Listed Building – Grade II
- Official name: Town Hall House
- Designated: 19 April 1961
- Reference no.: 1267580

= Ilchester Museum =

Museum in Ilchester, Somerset, England

Ilchester Museum is a small local museum in Ilchester, Somerset, England. The museum is based in a former private house, known as the Town Hall House. Standing behind Ilchester Town Hall, the Town Hall House is a Grade II listed building.

==History==
===The building===
The building was built as a private house in rubble masonry and was probably completed in the 18th century. Standing behind Ilchester Town Hall, it may have been modified when the town hall was completed in 1816. The design involved an asymmetrical main frontage of two bays facing onto the High Street. On the ground floor there was a central doorway flanked by two bay windows, all surmounted by a lean-to slate roof. The upper two floors were fenestrated by sash windows and at roof level, there was a parapet.

===The collection===
The museum was established in 1989, and is dedicated to the memory of the local author, James Stevens-Cox, who wrote the book, A History of Ilchester, the Ancient County Town of Somerset, published in 1947. It is managed by the Ilchester Town Trust. The museum includes exhibits showing the history of the town from the Iron Age and Roman periods, when it was known as Lindinis, to the present day.

These exhibits include a complete female skeleton from the end of the Roman period.
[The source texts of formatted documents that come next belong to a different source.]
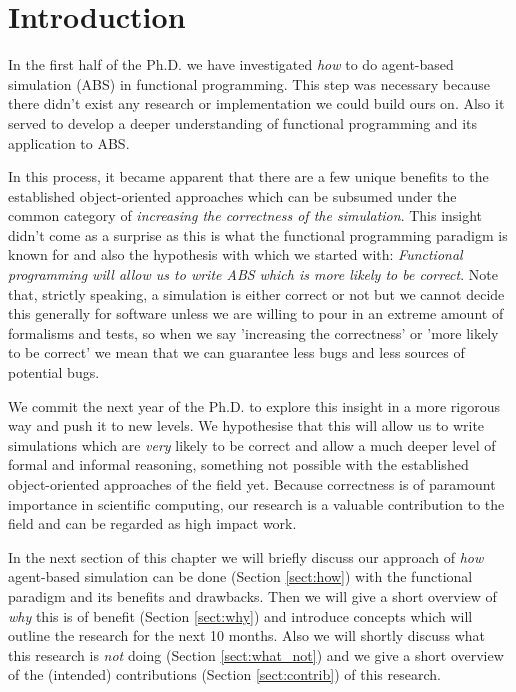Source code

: \chapter{Introduction}
\label{chap:intro}
In the first half of the Ph.D. we have investigated \textit{how} to do agent-based simulation (ABS) in functional programming. This step was necessary because there didn't exist any research or implementation we could build ours on. Also it served to develop a deeper understanding of functional programming and its application to ABS.

In this process, it became apparent that there are a few unique benefits to the established object-oriented approaches which can be subsumed under the common category of \textit{increasing the correctness of the simulation}. This insight didn't come as a surprise as this is what the functional programming paradigm is known for and also the hypothesis with which we started with: \textit{Functional programming will allow us to write ABS which is more likely to be correct}. Note that, strictly speaking, a simulation is either correct or not but we cannot decide this generally for software unless we are willing to pour in an extreme amount of formalisms and tests, so when we say 'increasing the correctness' or 'more likely to be correct' we mean that we can guarantee less bugs and less sources of potential bugs.

We commit the next year of the Ph.D. to explore this insight in a more rigorous way and push it to new levels. We hypothesise that this will allow us to write simulations which are \textit{very} likely to be correct and allow a much deeper level of formal and informal reasoning, something not possible with the established object-oriented approaches of the field yet. Because correctness is of paramount importance in scientific computing, our research is a valuable contribution to the field and can be regarded as high impact work.

In the next section of this chapter we will briefly discuss our approach of \textit{how} agent-based simulation can be done (Section \ref{sect:how}) with the functional paradigm and its benefits and drawbacks. Then we will give a short overview of \textit{why} this is of benefit (Section \ref{sect:why}) and introduce concepts which will outline the research for the next 10 months. Also we will shortly discuss what this research is \textit{not} doing (Section \ref{sect:what_not}) and we give a short overview of the (intended) contributions (Section \ref{sect:contrib}) of this research. 

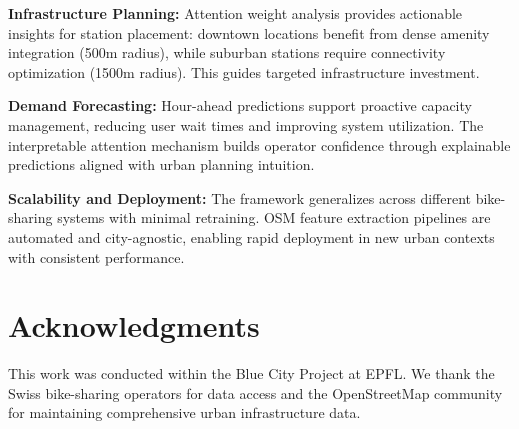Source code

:\documentclass[10pt,twocolumn]{article}
\begin{document}
\textbf{Infrastructure Planning:} Attention weight analysis provides actionable insights for station placement: downtown locations benefit from dense amenity integration (500m radius), while suburban stations require connectivity optimization (1500m radius). This guides targeted infrastructure investment.

\textbf{Demand Forecasting:} Hour-ahead predictions support proactive capacity management, reducing user wait times and improving system utilization. The interpretable attention mechanism builds operator confidence through explainable predictions aligned with urban planning intuition.

\textbf{Scalability and Deployment:} The framework generalizes across different bike-sharing systems with minimal retraining. OSM feature extraction pipelines are automated and city-agnostic, enabling rapid deployment in new urban contexts with consistent performance.

\section*{Acknowledgments}

This work was conducted within the Blue City Project at EPFL\@. We thank the Swiss bike-sharing operators for data access and the OpenStreetMap community for maintaining comprehensive urban infrastructure data.



\end{document}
There is also the town's 13th-century mace or staff of office, bearing the insignia of Richard I as well as three kings and an angel: it is the oldest staff of office in England. The collection also includes a full set of Maundy Money which Queen Elizabeth II presented to a local parishioner in Wells Cathedral in 1993 and which was acquired by the museum in 1995. A short programme about the gaols of Ilchester, made with the assistance of museum staff, featured on the BBC Radio Somerset programme, Treasure Trove, in 2017.